Archive for June, 2008

Make the most of side-by-side code differencing

Wednesday, June 11th, 2008

I’m constantly amazed how many developers shoot themselves in the foot by defeating the benefits of side-by-side source code differencing, which is perhaps the most routinely used technique in daily code development and maintenance with any VCS (Version Control System). In this post, I’d like to share a few tips for making the most of side-by-side differencing, which in my view should be adopted into every coding standard.

First of all, to benefit from side-by-side diff you need to limit the width of your lines so that you don’t need to scroll horizontally to see all the code. Countless bugs slip into a VCS, because they are hidden off screen during the final merge and people are simply tired of constantly scrolling back and forth. (All GUI usability studies agree that horizontal scrolling of text is always a bad idea.)

Granted, the modern high-resolution wide screens offer a lot of horizontal pixels, but ultimately you’ll always run out of the screen real estate if you allow lines to go on for miles. The column width must obviously allow comfortable viewing two code listings side-by-side, but you should also budget some horizontal space for the directory-tree view, vertical sliders, line numbers, and line margins, as shown in the screen shot below. I’ve been using the column width limit of no more than 78 characters. Your limit could perhaps be higher, but you must set such a limit and then enforce it without exceptions.

side-by-side diff

I can see two main reasons why people write very long lines. The first is long strings in the code. But C or C++ allow writing wide string constants in the following way:

char const s1[] = "This long string is acc\

eptable to all C compilers.";

char const s2[] = "This long string is permissible "

"in ANSI C.";

In other words, you can either use a backslash ‘\’ to terminate a string and continue in the next line, or you can terminate a string normally with a double quote ‘”‘, and an ANSI C compiler will concatenate such adjacent strings into a single zero-terminated string.

The second reason for long lines are preprocessor macros. Here again, you can use the backslash ‘\’ to break up a longer macro into lines. For example:
#define err(flag, msg) if (flag) \ printf(msg)

is the same as

#define err(flag, msg) if (flag) printf(msg)

The use of a backslash for breaking up longer lines brings up the issue of the end-of-line convention and the use of white space in your source code in general.

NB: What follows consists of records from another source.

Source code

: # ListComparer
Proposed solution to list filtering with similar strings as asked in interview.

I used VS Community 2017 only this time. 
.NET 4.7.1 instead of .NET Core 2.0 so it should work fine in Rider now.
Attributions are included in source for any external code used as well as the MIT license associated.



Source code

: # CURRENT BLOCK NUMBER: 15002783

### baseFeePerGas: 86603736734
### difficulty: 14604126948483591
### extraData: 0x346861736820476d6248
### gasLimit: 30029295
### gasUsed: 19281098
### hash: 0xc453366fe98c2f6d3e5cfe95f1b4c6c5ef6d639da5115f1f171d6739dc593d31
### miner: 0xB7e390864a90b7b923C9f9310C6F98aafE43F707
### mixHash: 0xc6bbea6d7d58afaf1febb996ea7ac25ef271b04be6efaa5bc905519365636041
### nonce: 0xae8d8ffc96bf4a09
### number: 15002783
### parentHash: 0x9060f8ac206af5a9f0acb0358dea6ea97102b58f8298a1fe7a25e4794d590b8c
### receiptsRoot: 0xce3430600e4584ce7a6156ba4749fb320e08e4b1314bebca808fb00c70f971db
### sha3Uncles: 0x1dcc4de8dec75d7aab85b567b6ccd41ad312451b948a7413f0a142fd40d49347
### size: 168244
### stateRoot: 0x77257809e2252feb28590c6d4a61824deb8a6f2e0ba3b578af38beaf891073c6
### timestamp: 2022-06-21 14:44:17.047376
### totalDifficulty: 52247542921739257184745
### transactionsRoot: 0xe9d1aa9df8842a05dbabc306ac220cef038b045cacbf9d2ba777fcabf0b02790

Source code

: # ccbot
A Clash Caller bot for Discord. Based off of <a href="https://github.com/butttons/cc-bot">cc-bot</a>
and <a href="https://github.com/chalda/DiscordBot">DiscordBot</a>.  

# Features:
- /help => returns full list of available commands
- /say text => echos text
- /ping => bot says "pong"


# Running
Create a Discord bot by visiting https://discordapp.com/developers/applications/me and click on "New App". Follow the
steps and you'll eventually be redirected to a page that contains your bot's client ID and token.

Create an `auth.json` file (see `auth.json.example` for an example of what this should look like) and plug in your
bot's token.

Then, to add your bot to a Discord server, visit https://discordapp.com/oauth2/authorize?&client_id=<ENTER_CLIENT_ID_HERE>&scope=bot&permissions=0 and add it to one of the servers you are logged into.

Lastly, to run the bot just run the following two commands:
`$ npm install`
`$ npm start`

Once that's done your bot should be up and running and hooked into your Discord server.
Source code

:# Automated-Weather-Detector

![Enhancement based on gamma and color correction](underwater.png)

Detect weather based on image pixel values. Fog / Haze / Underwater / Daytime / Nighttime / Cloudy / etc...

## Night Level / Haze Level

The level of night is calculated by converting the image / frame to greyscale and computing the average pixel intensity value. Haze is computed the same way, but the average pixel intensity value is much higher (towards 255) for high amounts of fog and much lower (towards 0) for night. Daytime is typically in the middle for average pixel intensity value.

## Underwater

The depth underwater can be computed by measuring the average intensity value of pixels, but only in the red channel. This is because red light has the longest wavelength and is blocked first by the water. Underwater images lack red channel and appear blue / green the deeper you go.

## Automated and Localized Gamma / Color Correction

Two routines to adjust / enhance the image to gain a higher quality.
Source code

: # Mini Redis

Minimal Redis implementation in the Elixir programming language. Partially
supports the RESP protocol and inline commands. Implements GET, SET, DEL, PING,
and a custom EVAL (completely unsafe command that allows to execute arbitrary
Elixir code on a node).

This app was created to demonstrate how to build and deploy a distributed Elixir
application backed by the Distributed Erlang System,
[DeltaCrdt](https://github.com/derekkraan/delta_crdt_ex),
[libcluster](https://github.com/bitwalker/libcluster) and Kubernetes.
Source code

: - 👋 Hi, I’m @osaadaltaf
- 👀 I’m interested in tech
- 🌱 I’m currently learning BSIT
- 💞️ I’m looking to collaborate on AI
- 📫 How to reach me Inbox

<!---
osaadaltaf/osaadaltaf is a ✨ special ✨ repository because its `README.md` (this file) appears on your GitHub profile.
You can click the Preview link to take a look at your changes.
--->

Let me start with the end-of-line convention. The issue here is that the backslash continuation won’t work unless the ‘\’ character is immediately followed by the end-of-line. Unfortunately, at lest two incompatible end-of-line conventions are in widespread use. The DOS/Windows end-of-line convention consists of the pair of characters CR-LF (0x0D, 0x0A in hex) to terminate lines. In contrast the UNIX™ end-of-line convention uses only one LF character (0x0A). As it turns out, Unix-like machines (e.g. Linux) are confused by the DOS end-of-line convention and will not correctly recognize the backslash-continuation, which looks like ‘\’-CR-LF (0x5C, 0x0D, 0x0A), instead of ‘\’-LF (0x5C, 0x0A).

My recommendation is to use consistently only the UNIX end-of-line convention, even on Windows machines. In my experience all Windows-based compilers have no problems with the UNIX convention, including the ancient tools from the DOS-era. As I mentioned, the converse is not true.

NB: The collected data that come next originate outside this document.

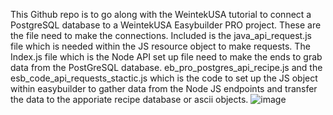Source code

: This Github repo is to go along with the WeintekUSA tutorial to connect a PostgreSQL database to a WeintekUSA Easybuilder PRO project. These are the file need to make the connections. Included is the java_api_request.js file which is needed within the JS resource object to make requests. The Index.js file which is the Node API set up file need to make the ends to grab data from the PostGreSQL database. eb_pro_postgres_api_recipe.js and the esb_code_api_requests_stactic.js which is the code to set up the JS object within easybuilder to gather data from the Node JS endpoints and transfer the data to the apporiate recipe database or ascii objects. 
![image](https://github.com/user-attachments/assets/a0ac893c-fedb-4fd8-b11c-49332ee42e9b)


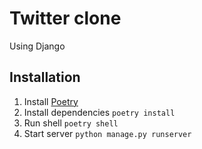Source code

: # Twitter clone

Using Django

## Installation

1. Install [Poetry](https://python-poetry.org/)
2. Install dependencies `poetry install`
3. Run shell `poetry shell`
4. Start server `python manage.py runserver`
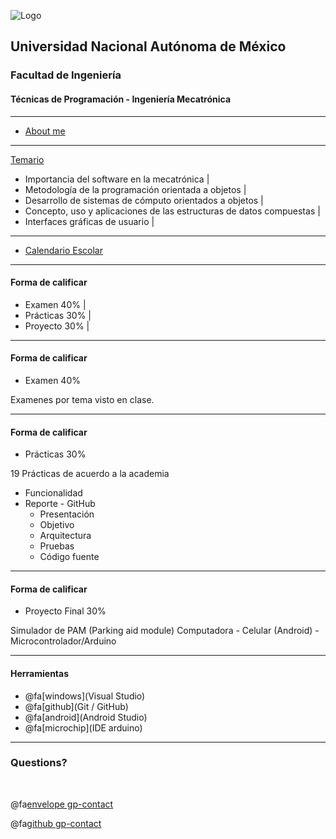 ![Logo](http://arquitectura.unam.mx/uploads/8/1/1/0/8110907/_2634437.png?131)
## Universidad Nacional Autónoma de México
### Facultad de Ingeniería
#### Técnicas de Programación - Ingeniería Mecatrónica

---

- [About me](https://www.linkedin.com/in/marco-zempoaltecatl-13772020/)

---
[Temario](https://drive.google.com/open?id=1Qn4yYBEBsychBQo8Rsq_-mPY46208SN7)

- Importancia del software en la mecatrónica |
- Metodología de la programación orientada a objetos |
- Desarrollo de sistemas de cómputo orientados a objetos |
- Concepto, uso y aplicaciones de las estructuras de datos compuestas |
- Interfaces gráficas de usuario |
---

- [Calendario Escolar](http://servacad.ingenieria.unam.mx/_adicionales/escolar/Cal2019-1.pdf)

---

#### Forma de calificar

- Examen 		40% |
- Prácticas 	30% |
- Proyecto 		30% |

---

#### Forma de calificar

- Examen 		40%

Examenes por tema visto en clase.

---

#### Forma de calificar

- Prácticas		30%

19 Prácticas de acuerdo a la academia

- Funcionalidad
- Reporte - GitHub
	- Presentación
	- Objetivo
	- Arquitectura
	- Pruebas
	- Código fuente

---

#### Forma de calificar

- Proyecto Final	30%

Simulador de PAM (Parking aid module)
Computadora - Celular (Android) - Microcontrolador/Arduino 

---

#### Herramientas

- @fa[windows](Visual Studio)
- @fa[github](Git / GitHub)
- @fa[android](Android Studio)
- @fa[microchip](IDE arduino)

---

### Questions?

<br>

@fa[envelope gp-contact](zmpk.fi@gmail.com)

@fa[github gp-contact](MarcoZmpk)
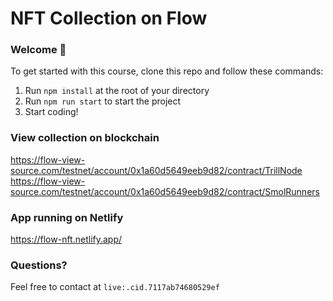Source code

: # NFT Collection on Flow

### **Welcome 👋**
To get started with this course, clone this repo and follow these commands:

1. Run `npm install` at the root of your directory
2. Run `npm run start` to start the project
3. Start coding!

### View collection on blockchain
https://flow-view-source.com/testnet/account/0x1a60d5649eeb9d82/contract/TrillNode
https://flow-view-source.com/testnet/account/0x1a60d5649eeb9d82/contract/SmolRunners

### App running on Netlify
https://flow-nft.netlify.app/

### **Questions?**
Feel free to contact at `live:.cid.7117ab74680529ef`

And finally, let me talk about the use of white space (spaces, tabs, end-of-line) in general. Obviously, to benefit from source code differencing you’d like to see only the relevant differences and differences in white space only are typically not relevant. Many code-differencing tools offer an option to ignore white space, but I would not recommend relying on it. Are files with different sizes really identical? And also, as I said before, extra spaces or tabs after the backslash, but before the end-of-line, are not allowed.

As far as tabs are concerned, I’d strongly recommend not to use them at all. Tabs are rendered differently by different editors and printers and bring only insignificant memory savings. Preferably, you should disable tabs at the editor level. At the very least, you should replace all tabs by spaces (“untabify”) before saving the file. As for spaces, I recommend removing any trailing spaces that precede the end-of-line character (LF).

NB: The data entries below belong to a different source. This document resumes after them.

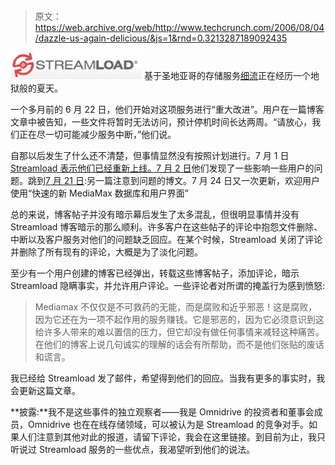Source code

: # 

> 原文：<https://web.archive.org/web/http://www.techcrunch.com/2006/08/04/dazzle-us-again-delicious/&js=1&rnd=0.3213287189092435>

[![](img/177ce0d800c4a326d3f80248062919b6.png)](https://web.archive.org/web/20070726173621/http://www.streamload.com/) 基于圣地亚哥的存储服务[细流](https://web.archive.org/web/20070726173621/http://www.streamload.com/)正在经历一个地狱般的夏天。

一个多月前的 6 月 22 日，他们开始对这项服务进行“重大改进”。用户在一篇博客文章中被告知，一些文件将暂时无法访问，预计停机时间长达两周。“请放心，我们正在尽一切可能减少服务中断，”他们说。

自那以后发生了什么还不清楚，但事情显然没有按照计划进行。7 月 1 日[Streamload 表示他们已经重新上线。7 月 2 日](https://web.archive.org/web/20070726173621/http://blog.mediamax.com/?p=98)他们发现了一些影响一些用户的问题。跳到[7 月 21 日](https://web.archive.org/web/20070726173621/http://blog.mediamax.com/?p=102):另一篇注意到问题的博文。7 月 24 日又一次更新，欢迎用户使用“快速的新 MediaMax 数据库和用户界面”

总的来说，博客帖子并没有暗示幕后发生了太多混乱，但很明显事情并没有 Streamload 博客暗示的那么顺利。许多客户在这些帖子的评论中抱怨文件删除、中断以及客户服务对他们的问题缺乏回应。在某个时候，Streamload 关闭了评论并删除了所有现有的评论，大概是为了淡化问题。

至少有一个用户创建的博客已经弹出，转载这些博客帖子，添加评论，暗示 Streamload 隐瞒事实，并允许用户评论。一些评论者对所谓的掩盖行为感到愤怒:

> Mediamax 不仅仅是不可救药的无能，而是腐败和近乎邪恶！这是腐败，因为它还在为一项不起作用的服务赚钱。它是邪恶的，因为它必须意识到这给许多人带来的难以置信的压力，但它却没有做任何事情来减轻这种痛苦。在他们的博客上说几句诚实的理解的话会有所帮助，而不是他们张贴的废话和谎言。

我已经给 Streamload 发了邮件，希望得到他们的回应。当我有更多的事实时，我会更新这篇文章。

**披露:**我不是这些事件的独立观察者——我是 Omnidrive 的投资者和董事会成员，Omnidrive 也在在线存储领域，可以被认为是 Streamload 的竞争对手。如果人们注意到其他对此的报道，请留下评论，我会在这里链接。到目前为止，我只听说过 Streamload 服务的一些优点，我渴望听到他们的说法。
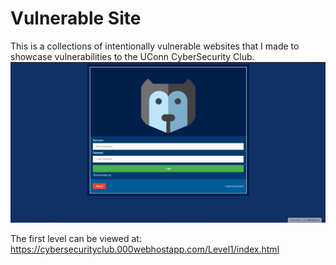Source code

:# Vulnerable Site
This is a collections of intentionally vulnerable websites that I made to showcase vulnerabilities to the UConn CyberSecurity Club.
![Site Screenshot](/Level1/Screenshots/Screenshot1.png)


The first level can be viewed at: https://cybersecurityclub.000webhostapp.com/Level1/index.html
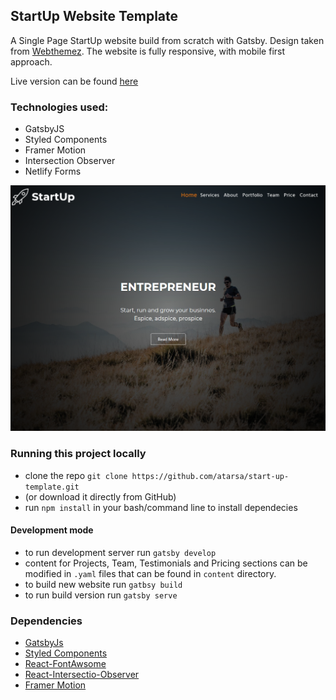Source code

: ## StartUp Website Template


A Single Page StartUp website build from scratch with Gatsby.
Design taken from [Webthemez](https://webthemez.com/demo/startup-multi-purpose-responsive-html5-bootstrap-template/). 
The website is fully responsive, with mobile first approach. 

Live version can be found [here](https://startup-template.netlify.app/)

### Technologies used:
- GatsbyJS
- Styled Components
- Framer Motion
- Intersection Observer
- Netlify Forms

![Startup website template homepage screenshot](https://raw.githubusercontent.com/atarsa/start-up-template/master/Screenshot.png)


### Running this project locally
- clone the repo `git clone https://github.com/atarsa/start-up-template.git`
- (or download it directly from GitHub)
- run `npm install` in your bash/command line to install dependecies

#### Development mode
- to run development server run `gatsby develop`
- content for Projects, Team, Testimonials and Pricing sections can be modified in `.yaml` files that can be found in `content` directory.
- to build new website run `gatbsy build`
- to run build version run `gatsby serve`

### Dependencies
- [GatsbyJs](https://www.gatsbyjs.org/)
- [Styled Components](https://styled-components.com/)
- [React-FontAwsome](https://github.com/FortAwesome/react-fontawesome)
- [React-Intersectio-Observer](https://github.com/thebuilder/react-intersection-observer)
- [Framer Motion](https://www.framer.com/api/)
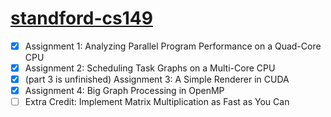# [standford-cs149](https://gfxcourses.stanford.edu/cs149/fall21)


- [x] Assignment 1: Analyzing Parallel Program Performance on a Quad-Core CPU
- [x] Assignment 2: Scheduling Task Graphs on a Multi-Core CPU
- [x] (part 3 is unfinished) Assignment 3: A Simple Renderer in CUDA
- [x] Assignment 4: Big Graph Processing in OpenMP
- [ ] Extra Credit: Implement Matrix Multiplication as Fast as You Can
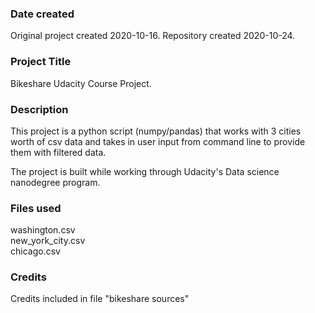 ### Date created
Original project created 2020-10-16. Repository created 2020-10-24.

### Project Title
Bikeshare Udacity Course Project.

### Description
This project is a python script (numpy/pandas) that works with 3 cities worth of csv data and takes in user input from command line to provide them with filtered data.

The project is built while working through Udacity's Data science nanodegree program.

### Files used
washington.csv  
new_york_city.csv  
chicago.csv

### Credits
Credits included in file "bikeshare sources"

Obviously, you can and should automate the source code cleanup. I use the QCLEAN utility (available here under the GPL license) for cleaning up the code from tabs, trailing blanks, and to enforce the Unix end-of-line convention. The simple console QCLEAN Windows executable scanns recursively all source files (.C, .CPP, .H, .ASM, .S, Makefile, etc.) down from the directory in which it is invoked. The following two listings show a code snippet before and after cleanup with the QCLEAN utility (spaces are shown as dots, tabs as \t, DOS end-of-lines as \r\n, UNIX end-of-lines as \n).

before cleanup:
.\t...\r\n

class.Foo.:.public.Bar.{...\n

public:.\r\n

\tFoo(int8_t.x,.int16_t.y,.int32_t z).//..ctor..\n

....:.Bar(x,.y),.m_z(z)....\n

....{}.............\n

.\t..\n

....virtual.~Foo();\t... //.xtor........\r\n

....virtual int32_t doSomething(int8_t.x);.//.method..\r\n

after cleanup with QCLEAN:
\n

class.Foo.:.public.Bar.{\n

public:\n

....Foo(int8_t.x,.int16_t.y,.int32_t z).//..ctor\n

....:.Bar(x,.y),.m_z(z)\n

....{}\n

\n

....virtual.~Foo();... //.xtor\n

....virtual int32_t doSomething(int8_t.x);.//.method\n